- _WORK REQUEST_: Search the records for the string "utils", then copy each line where it appears.

*** Opening GIVEN INFORMATION ***

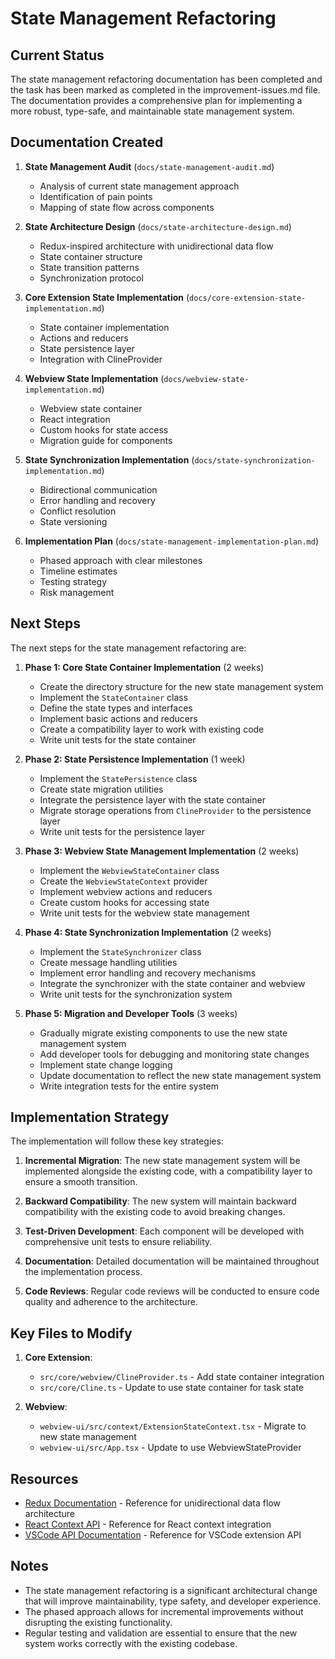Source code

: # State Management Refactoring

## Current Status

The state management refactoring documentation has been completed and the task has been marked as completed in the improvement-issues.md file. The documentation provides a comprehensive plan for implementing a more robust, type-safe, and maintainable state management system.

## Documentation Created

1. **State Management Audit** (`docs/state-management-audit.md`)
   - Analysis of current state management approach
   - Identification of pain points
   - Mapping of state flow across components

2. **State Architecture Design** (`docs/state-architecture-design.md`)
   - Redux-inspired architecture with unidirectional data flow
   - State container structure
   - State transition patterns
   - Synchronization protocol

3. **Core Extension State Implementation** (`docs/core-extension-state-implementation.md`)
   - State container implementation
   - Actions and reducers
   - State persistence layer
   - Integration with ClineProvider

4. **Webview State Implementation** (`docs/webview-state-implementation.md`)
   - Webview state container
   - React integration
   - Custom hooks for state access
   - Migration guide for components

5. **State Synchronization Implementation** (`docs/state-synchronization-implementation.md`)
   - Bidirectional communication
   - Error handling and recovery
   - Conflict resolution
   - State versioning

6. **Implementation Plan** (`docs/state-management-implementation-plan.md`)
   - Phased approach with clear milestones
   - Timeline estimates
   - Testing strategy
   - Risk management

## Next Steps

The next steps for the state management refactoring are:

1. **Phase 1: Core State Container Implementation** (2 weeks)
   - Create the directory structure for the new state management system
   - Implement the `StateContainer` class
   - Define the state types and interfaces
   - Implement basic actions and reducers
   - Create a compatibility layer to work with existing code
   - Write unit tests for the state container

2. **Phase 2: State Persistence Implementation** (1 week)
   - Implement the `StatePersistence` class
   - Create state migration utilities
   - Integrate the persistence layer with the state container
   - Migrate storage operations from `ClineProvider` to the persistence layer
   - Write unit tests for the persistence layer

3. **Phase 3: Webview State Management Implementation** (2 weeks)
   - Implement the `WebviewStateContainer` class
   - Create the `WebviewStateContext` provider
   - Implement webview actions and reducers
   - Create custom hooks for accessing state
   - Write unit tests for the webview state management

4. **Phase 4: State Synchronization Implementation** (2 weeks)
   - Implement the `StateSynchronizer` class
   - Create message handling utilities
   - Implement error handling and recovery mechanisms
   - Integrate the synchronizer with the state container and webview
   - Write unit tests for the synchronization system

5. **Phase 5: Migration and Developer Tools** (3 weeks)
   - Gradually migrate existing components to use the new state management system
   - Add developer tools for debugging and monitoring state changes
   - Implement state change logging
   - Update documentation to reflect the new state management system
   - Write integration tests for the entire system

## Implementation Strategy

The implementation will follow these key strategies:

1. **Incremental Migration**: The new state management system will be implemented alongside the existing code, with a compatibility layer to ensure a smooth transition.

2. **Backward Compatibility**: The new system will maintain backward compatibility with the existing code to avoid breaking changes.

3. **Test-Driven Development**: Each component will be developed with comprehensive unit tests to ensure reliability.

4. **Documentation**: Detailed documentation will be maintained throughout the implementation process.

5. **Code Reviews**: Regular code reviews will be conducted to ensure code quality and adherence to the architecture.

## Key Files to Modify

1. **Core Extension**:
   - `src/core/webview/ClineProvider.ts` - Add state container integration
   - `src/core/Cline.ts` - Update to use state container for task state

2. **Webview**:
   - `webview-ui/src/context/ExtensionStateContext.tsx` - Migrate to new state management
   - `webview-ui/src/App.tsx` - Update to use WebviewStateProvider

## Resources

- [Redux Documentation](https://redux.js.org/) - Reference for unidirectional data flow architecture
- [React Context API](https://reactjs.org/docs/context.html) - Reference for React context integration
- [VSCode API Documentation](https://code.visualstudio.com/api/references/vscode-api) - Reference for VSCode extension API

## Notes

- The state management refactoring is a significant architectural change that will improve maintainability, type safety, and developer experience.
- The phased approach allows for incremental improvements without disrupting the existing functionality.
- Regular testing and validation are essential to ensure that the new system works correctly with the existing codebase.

*** Closing GIVEN INFORMATION ***
*** Opening GIVEN INFORMATION ***

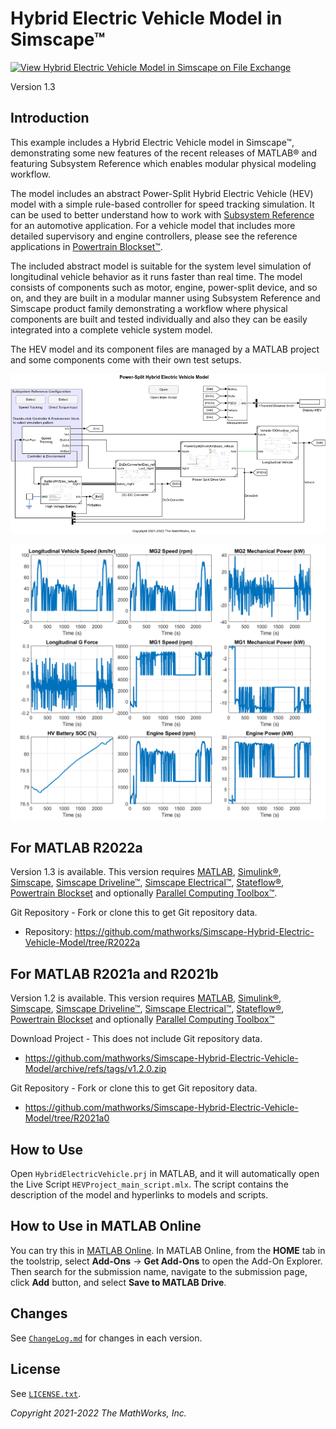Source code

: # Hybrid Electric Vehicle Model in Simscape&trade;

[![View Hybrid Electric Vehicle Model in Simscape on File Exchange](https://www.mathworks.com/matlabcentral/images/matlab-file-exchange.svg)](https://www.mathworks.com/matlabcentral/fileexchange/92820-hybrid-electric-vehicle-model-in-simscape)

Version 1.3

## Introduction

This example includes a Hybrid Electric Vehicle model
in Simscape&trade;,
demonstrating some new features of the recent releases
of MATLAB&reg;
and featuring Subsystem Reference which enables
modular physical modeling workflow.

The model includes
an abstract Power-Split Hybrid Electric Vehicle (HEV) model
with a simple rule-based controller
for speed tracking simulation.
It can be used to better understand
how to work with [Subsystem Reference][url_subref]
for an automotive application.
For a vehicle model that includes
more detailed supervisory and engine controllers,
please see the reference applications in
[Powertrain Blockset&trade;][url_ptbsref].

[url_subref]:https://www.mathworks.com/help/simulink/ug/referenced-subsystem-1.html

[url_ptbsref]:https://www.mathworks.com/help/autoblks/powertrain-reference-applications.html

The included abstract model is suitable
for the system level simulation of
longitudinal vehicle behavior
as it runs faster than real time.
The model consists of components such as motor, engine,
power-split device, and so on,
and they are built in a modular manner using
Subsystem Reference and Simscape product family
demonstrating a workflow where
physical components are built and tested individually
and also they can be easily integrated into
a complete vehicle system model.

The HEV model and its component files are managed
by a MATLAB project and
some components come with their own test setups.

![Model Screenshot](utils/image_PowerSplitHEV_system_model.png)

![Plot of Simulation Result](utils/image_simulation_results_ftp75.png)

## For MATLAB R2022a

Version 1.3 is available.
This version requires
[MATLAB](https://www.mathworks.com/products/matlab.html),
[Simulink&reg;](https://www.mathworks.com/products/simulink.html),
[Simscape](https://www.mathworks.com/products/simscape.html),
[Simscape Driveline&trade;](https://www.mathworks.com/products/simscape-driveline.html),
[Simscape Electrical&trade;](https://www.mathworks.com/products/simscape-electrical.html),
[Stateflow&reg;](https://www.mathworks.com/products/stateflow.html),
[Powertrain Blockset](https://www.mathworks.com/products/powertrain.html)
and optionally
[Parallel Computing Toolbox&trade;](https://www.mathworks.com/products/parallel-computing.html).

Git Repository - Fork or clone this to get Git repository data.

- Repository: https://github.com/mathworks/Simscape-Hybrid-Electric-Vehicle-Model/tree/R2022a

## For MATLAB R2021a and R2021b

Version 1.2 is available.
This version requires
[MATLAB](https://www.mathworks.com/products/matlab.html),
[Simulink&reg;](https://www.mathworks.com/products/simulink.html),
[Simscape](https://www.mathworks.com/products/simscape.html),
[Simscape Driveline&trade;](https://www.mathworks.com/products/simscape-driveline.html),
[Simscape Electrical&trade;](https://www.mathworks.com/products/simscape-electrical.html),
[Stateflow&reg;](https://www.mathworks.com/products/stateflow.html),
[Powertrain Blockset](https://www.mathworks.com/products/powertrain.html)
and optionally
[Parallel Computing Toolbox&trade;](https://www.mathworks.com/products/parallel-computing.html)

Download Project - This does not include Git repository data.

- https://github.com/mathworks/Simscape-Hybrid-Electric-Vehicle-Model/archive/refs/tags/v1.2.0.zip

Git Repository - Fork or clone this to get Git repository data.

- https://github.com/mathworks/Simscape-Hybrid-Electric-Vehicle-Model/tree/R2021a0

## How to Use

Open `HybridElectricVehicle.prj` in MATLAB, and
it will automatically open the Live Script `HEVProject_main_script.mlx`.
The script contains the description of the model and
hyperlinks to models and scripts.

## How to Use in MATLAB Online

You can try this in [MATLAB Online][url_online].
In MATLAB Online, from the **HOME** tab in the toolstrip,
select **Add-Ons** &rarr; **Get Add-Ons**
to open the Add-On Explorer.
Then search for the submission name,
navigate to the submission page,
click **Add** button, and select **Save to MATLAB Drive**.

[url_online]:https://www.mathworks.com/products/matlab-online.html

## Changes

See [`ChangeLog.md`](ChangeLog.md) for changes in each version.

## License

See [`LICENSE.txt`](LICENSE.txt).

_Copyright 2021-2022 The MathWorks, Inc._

*** Closing GIVEN INFORMATION ***

- _ANSWER AREA_:
![Model Screenshot](utils/image_PowerSplitHEV_system_model.png)
![Plot of Simulation Result](utils/image_simulation_results_ftp75.png)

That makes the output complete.